Doing your business in space isn’t easy. First of all, there isn’t a lot of space in a spaceship. And on top of that, in micro-gravity, there isn’t a force pulling everything down. In fact, there isn’t a downward direction when you’re in micro-gravity : there is no direction in which things tend to fall. If you drop something when you’re in micro-gravity, it will just stay where you left it.

In fact, astronauts today still have to practice pooping before going into the International Space Station (ISS): they even have space-pooping lessons! And that’s for the ISS, where the waste-management systems are top-notch. In the early days of space exploration, it wasn’t so easy.

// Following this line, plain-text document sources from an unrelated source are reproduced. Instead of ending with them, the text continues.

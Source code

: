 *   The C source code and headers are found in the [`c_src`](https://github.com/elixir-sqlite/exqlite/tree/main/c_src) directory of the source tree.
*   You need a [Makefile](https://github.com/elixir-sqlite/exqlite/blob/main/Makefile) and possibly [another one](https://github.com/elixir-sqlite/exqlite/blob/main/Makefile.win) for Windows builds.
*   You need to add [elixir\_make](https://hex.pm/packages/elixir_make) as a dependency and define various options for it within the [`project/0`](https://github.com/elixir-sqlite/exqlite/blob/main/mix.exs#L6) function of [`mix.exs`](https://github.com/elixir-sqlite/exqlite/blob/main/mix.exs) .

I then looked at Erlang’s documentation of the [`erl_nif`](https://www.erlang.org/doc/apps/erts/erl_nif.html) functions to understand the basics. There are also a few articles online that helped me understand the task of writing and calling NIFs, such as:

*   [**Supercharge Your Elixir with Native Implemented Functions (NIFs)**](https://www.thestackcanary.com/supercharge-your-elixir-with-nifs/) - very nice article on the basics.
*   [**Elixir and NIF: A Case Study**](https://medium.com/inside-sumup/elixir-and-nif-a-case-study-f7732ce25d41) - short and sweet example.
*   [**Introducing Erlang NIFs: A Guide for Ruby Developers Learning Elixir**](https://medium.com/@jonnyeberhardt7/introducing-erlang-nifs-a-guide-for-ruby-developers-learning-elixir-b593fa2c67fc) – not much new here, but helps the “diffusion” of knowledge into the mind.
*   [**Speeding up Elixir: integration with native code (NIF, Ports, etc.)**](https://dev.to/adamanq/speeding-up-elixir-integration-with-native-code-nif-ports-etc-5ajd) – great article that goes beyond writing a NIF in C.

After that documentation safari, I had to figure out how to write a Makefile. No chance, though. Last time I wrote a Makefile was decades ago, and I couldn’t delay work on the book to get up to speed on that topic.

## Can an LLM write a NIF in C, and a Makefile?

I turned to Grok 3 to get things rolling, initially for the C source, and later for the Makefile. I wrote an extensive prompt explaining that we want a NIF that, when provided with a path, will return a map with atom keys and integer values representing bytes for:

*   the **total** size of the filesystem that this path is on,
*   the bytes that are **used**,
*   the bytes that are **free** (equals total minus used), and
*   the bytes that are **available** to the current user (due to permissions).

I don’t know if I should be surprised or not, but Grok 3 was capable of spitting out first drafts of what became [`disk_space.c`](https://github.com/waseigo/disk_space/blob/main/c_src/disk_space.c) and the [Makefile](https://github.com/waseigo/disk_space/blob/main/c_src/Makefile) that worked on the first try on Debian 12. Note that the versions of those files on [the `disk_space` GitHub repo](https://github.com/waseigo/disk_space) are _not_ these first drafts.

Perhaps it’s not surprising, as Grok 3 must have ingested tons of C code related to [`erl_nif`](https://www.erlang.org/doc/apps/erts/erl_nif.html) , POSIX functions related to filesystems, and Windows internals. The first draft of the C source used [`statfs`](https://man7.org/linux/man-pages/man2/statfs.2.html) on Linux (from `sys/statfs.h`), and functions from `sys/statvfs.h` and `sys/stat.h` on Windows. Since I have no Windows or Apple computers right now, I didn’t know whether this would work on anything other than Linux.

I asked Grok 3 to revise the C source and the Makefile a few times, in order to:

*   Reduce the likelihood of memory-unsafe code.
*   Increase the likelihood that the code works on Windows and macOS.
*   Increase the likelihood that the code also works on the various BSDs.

During the Apollo missions, astronauts had to pee in a kind of condom attached to a tube connected to the vaccum of outer-space. That way, their urine was directly evacuated from the spaceship. As for the condom, NASA let the astronauts pick between three different sizes: small, medium and large.

An important thing to note is that if the pee apparatus is poorly adjusted, you can end up with pee floating around inside the spaceship. Which is gross – of course – and on top of that, if any urine ends up behind an electrical pannel, il can short a circuit. Which can be a serious hazard.

And NASA has a problem: astronauts have a tendency to pick condoms that are too big, so they can’t adjust them properly, threatening the smooth running of the mission.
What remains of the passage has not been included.